Žabljak is a river near Livno in Western Bosnia, Bosnia and Herzegovina. It flows for roughly 6.6 kilometers westward through Livanjsko Polje before its confluence with the Bistrica, just upstream from beginning of its section with artificially created riverbed, from where river begins to turn southward toward Buško Blato.

This stretch of the Žabljak, like all rivers in the southeastern half of Livanjsko Polje, is regulated. For 3.8 kilometers from its wellspring to the bridge on highway Livno-Split (M107/M16), where remains of an old bridge called "Rimski Most" (literally English: Roman Bridge) can also be found, the Žabljak runs unregulated, and from the bridge to its confluence with Bistrica, 2.8 kilometers, the riverbed is regulated.

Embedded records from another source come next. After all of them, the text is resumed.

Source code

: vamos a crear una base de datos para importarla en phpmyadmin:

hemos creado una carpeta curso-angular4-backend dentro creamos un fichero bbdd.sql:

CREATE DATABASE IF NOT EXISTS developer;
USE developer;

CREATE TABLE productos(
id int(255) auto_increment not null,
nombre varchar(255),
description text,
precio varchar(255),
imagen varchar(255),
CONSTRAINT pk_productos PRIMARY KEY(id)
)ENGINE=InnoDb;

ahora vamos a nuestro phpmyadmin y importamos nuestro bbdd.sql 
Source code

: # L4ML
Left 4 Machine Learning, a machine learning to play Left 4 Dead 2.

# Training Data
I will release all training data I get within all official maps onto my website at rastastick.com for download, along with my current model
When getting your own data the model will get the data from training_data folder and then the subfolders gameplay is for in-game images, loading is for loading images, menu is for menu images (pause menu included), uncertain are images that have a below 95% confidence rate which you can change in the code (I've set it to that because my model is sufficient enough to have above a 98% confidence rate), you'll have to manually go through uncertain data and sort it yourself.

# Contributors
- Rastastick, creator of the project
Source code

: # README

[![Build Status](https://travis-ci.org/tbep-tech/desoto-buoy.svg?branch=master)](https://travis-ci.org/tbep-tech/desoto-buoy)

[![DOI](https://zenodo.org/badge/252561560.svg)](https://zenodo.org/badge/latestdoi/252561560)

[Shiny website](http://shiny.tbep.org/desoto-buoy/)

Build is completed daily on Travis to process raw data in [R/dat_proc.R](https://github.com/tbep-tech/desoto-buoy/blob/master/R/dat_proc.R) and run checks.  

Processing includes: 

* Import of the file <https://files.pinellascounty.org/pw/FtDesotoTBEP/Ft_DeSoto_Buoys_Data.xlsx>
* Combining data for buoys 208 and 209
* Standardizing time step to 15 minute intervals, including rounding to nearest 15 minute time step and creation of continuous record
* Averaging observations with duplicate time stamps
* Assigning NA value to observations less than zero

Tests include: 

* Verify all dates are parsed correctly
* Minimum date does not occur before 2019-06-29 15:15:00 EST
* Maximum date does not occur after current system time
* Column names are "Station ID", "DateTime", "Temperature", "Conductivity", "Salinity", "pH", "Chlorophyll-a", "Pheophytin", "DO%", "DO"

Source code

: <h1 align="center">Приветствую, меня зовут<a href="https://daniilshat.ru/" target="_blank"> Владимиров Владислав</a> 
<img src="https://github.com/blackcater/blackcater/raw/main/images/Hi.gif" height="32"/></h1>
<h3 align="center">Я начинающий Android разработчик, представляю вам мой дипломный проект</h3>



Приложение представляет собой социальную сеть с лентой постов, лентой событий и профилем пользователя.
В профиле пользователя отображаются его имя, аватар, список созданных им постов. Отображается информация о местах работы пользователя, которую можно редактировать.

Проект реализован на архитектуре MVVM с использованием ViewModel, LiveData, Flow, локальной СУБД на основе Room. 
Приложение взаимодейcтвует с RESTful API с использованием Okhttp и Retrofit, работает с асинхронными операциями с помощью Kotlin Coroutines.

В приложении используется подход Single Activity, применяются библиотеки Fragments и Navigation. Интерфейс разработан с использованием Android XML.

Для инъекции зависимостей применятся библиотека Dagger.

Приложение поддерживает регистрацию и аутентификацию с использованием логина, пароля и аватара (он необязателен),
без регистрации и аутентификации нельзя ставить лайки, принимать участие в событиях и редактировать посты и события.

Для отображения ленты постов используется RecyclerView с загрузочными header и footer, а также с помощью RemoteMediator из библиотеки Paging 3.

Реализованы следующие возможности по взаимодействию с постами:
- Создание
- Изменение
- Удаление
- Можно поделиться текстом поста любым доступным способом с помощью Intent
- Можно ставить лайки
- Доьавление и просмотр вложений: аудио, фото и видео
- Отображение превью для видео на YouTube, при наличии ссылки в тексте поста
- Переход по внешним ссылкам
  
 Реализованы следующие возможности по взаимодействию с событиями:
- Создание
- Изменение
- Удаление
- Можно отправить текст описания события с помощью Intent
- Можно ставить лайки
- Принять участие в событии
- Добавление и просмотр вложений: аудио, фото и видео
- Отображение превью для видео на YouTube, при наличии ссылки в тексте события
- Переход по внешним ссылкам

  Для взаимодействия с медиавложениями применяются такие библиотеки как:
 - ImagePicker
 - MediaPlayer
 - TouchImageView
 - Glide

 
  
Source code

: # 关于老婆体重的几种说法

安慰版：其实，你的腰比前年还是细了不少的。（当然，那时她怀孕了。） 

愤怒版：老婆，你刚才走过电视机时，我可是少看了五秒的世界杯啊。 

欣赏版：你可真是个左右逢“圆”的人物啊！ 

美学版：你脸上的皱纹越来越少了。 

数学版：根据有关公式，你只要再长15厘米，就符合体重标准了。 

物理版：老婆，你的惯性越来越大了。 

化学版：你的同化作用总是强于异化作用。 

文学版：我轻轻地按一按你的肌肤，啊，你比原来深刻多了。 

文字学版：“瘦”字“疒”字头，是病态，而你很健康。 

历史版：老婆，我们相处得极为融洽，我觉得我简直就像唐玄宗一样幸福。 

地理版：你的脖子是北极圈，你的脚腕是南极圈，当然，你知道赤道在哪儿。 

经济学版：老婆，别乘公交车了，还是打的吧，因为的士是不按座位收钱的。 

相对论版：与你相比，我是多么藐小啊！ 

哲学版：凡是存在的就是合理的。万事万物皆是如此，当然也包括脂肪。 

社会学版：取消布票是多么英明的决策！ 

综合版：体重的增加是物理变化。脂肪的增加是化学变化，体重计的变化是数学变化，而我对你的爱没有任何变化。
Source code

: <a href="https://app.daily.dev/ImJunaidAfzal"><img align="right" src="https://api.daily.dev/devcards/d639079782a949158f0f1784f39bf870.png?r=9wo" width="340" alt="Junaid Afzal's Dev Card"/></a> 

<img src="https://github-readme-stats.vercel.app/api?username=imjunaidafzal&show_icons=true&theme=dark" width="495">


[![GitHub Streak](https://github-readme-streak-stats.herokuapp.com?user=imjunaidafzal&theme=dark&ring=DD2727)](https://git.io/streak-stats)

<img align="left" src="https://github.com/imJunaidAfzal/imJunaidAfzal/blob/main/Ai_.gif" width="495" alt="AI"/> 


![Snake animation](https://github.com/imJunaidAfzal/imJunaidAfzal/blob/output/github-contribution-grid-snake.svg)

Before the regulation, required for development of hydroelectric and irrigational system Buško Blato, the river joined Bistrica and Sturba to make the Plovuča river, which than continued flowing westward through polje until disappearing within main estavelle called "Veliki Ponor"* ' at the foot of Dinara mountain.

==Note==
  - English: "Grand Ponor" (ponor = sinkhole, estavelle; like polje, ponor too is borrowed word from Serbo-Croatian languages, mostly through western research of Dinaric Karst since early days of modern geology and hydrogeology).